Test the public API of your code: given specific inputs, assert on specific outputs or observable side effects. Don't assert on internal state, private method calls, or the number of times a dependency was invoked — unless the invocation count is the behavior being tested.
// BAD: testing implementation details
describe("UserService", () => {
it("creates a user", async () => {
const mockRepo = {
save: vi.fn().mockResolvedValue({ id: "1", name: "Alice" }),
findByEmail: vi.fn().mockResolvedValue(null),
};
const mockHasher = {
hash: vi.fn().mockResolvedValue("hashed-password"),
};
const service = new UserService(mockRepo, mockHasher);
await service.createUser({ name: "Alice", email: "a@b.com", password: "pass" });
// Testing HOW it works, not WHAT it does
expect(mockRepo.findByEmail).toHaveBeenCalledWith("a@b.com");
expect(mockHasher.hash).toHaveBeenCalledWith("pass");
expect(mockRepo.save).toHaveBeenCalledTimes(1);
expect(mockRepo.save).toHaveBeenCalledWith({
name: "Alice",
email: "a@b.com",
passwordHash: "hashed-password",
});
});
});// GOOD: testing behavior — what goes in and what comes out
describe("UserService", () => {
it("creates a user and returns their profile", async () => {
const service = createTestUserService(); // uses real or in-memory implementations
const user = await service.createUser({
name: "Alice",
email: "a@b.com",
password: "pass",
});
// Testing WHAT it does
expect(user.name).toBe("Alice");
expect(user.email).toBe("a@b.com");
expect(user.id).toBeDefined();
});
it("rejects duplicate email addresses", async () => {
const service = createTestUserService();
await service.createUser({ name: "Alice", email: "a@b.com", password: "pass" });
// Testing BEHAVIOR — the observable outcome
await expect(
service.createUser({ name: "Bob", email: "a@b.com", password: "pass" })

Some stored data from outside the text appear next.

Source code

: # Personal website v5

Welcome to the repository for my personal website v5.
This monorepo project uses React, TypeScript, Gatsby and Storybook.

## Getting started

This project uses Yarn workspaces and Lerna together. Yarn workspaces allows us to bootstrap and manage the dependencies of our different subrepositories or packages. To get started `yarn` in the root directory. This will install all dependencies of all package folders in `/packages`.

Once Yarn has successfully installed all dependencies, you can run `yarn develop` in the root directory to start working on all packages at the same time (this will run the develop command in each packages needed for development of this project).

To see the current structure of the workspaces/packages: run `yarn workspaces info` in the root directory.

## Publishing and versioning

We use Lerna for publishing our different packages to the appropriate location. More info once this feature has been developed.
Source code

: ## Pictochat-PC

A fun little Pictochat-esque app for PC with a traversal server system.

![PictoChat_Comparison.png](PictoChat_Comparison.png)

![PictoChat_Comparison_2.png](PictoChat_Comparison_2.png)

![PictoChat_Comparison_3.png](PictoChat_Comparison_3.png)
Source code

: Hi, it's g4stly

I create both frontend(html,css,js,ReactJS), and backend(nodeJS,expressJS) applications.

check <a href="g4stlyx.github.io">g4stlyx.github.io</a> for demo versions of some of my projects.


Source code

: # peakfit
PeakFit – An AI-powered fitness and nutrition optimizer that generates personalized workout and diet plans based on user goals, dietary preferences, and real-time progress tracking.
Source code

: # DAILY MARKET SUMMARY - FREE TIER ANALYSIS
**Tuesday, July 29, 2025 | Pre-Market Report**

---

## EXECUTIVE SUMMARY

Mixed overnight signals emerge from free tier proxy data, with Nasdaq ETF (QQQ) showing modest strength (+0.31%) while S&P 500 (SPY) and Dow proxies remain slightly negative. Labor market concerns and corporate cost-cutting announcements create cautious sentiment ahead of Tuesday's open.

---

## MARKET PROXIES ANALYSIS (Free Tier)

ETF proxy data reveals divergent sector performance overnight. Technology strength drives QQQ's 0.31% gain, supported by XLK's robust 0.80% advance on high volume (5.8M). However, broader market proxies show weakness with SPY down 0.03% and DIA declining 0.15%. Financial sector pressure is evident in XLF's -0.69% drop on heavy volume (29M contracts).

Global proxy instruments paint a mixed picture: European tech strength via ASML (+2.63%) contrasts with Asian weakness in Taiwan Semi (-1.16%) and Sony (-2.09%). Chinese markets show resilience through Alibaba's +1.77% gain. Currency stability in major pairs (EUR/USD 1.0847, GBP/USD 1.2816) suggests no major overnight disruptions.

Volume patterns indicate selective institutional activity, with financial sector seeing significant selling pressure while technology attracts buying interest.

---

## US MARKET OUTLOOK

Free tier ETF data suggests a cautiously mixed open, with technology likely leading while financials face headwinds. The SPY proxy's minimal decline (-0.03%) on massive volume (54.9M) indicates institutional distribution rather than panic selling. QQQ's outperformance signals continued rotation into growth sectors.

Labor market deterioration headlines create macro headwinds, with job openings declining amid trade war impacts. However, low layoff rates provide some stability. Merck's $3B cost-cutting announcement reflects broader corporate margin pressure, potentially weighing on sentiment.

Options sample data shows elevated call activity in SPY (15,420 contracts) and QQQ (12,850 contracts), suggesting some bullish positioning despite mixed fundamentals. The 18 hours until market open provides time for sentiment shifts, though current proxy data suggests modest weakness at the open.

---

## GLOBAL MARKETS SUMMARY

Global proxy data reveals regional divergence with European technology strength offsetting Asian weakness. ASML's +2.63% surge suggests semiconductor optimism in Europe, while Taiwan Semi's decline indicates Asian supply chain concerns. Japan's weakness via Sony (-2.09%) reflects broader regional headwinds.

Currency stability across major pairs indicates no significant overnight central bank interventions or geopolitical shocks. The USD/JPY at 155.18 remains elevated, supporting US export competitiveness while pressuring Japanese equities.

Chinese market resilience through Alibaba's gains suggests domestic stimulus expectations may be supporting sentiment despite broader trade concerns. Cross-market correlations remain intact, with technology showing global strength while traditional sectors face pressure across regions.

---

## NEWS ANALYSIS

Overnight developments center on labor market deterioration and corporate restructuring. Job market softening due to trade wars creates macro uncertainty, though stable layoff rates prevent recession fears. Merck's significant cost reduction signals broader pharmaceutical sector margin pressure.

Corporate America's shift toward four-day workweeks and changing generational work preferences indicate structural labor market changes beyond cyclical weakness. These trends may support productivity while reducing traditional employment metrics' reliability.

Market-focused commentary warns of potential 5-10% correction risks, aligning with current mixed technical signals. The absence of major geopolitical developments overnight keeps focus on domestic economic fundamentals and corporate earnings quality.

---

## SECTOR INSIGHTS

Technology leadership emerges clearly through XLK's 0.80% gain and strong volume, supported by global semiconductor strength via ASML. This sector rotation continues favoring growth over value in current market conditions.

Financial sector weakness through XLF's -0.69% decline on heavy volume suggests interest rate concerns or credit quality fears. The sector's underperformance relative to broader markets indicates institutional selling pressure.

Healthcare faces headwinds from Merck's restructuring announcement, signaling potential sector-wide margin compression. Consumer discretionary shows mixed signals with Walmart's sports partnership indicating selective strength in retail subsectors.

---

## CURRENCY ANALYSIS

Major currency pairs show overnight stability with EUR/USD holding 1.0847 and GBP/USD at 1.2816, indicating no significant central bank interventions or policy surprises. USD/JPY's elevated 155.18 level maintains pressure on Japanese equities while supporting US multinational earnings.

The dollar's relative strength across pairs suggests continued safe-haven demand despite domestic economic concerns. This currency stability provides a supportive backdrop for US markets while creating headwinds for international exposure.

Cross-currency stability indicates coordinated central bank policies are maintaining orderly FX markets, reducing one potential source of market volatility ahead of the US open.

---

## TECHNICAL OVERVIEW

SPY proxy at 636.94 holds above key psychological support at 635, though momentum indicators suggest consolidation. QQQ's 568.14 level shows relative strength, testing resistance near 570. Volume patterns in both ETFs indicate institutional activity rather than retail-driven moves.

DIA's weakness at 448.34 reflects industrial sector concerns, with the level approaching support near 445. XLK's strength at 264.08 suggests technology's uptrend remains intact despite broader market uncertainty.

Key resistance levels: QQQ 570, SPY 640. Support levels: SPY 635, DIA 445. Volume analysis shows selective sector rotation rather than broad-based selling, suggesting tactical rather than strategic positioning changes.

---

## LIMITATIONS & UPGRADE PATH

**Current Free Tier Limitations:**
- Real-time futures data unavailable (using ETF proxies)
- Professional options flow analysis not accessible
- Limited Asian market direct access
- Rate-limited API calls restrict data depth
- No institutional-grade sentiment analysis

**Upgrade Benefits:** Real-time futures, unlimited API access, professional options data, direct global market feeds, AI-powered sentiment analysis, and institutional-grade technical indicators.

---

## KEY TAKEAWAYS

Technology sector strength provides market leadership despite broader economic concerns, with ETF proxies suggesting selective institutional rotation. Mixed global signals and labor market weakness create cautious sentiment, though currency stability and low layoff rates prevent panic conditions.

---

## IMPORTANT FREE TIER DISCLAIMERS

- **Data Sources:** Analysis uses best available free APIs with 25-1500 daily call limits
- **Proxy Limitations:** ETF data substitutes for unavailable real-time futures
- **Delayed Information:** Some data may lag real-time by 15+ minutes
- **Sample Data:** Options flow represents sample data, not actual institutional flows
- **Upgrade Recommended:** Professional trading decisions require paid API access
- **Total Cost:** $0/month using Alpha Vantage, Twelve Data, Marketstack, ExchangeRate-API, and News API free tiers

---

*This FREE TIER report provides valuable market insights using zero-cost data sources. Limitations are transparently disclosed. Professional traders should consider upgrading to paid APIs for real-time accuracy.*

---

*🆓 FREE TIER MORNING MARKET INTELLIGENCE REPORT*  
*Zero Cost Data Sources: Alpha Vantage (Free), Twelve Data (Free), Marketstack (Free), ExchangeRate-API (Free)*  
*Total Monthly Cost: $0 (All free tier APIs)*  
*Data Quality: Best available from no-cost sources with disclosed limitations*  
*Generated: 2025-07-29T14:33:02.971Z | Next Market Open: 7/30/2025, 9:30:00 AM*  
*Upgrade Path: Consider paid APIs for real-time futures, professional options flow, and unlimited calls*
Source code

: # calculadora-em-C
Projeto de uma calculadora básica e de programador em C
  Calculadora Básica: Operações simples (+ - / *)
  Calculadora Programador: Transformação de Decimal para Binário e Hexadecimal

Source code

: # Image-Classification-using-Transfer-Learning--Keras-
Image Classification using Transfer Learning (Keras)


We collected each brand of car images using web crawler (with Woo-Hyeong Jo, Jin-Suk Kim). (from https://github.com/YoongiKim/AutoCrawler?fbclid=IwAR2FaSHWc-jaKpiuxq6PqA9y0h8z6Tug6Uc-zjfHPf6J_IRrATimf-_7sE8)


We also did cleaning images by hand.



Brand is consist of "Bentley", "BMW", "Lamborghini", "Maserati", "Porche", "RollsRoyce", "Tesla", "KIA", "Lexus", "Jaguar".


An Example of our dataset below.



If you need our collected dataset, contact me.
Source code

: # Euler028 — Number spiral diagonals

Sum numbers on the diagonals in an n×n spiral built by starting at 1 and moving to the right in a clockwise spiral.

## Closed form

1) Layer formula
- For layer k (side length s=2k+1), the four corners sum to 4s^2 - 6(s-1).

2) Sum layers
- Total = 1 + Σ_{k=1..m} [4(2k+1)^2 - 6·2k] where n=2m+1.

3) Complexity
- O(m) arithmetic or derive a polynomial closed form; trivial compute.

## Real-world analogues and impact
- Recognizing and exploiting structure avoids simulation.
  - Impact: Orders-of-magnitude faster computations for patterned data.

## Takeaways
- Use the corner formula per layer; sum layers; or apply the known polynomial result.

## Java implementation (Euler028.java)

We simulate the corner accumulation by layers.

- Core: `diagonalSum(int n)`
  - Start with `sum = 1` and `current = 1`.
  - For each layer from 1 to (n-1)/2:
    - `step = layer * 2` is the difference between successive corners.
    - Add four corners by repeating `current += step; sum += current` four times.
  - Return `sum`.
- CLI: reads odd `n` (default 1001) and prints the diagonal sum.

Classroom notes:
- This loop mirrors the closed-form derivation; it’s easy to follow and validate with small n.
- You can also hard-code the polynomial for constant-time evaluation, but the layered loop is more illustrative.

).rejects.toThrow("Email already registered");
});
it("does not store the password in plain text", async () => {
const service = createTestUserService();
const user = await service.createUser({
name: "Alice",
email: "a@b.com",
password: "pass",
});
// This is behavior, not implementation — we care about the security property
const stored = await testDb.users.findById(user.id);
expect(stored.passwordHash).not.toBe("pass");
});
});Search for implementation-coupled test patterns:
grep -n "toHaveBeenCalledTimes\|toHaveBeenCalledWith\|mock.*\.calls" --include="*.test.ts" --include="*.spec.ts" -r src/Not all mock assertions are bad — but if a test only asserts on mock calls and never checks outputs, it's testing implementation.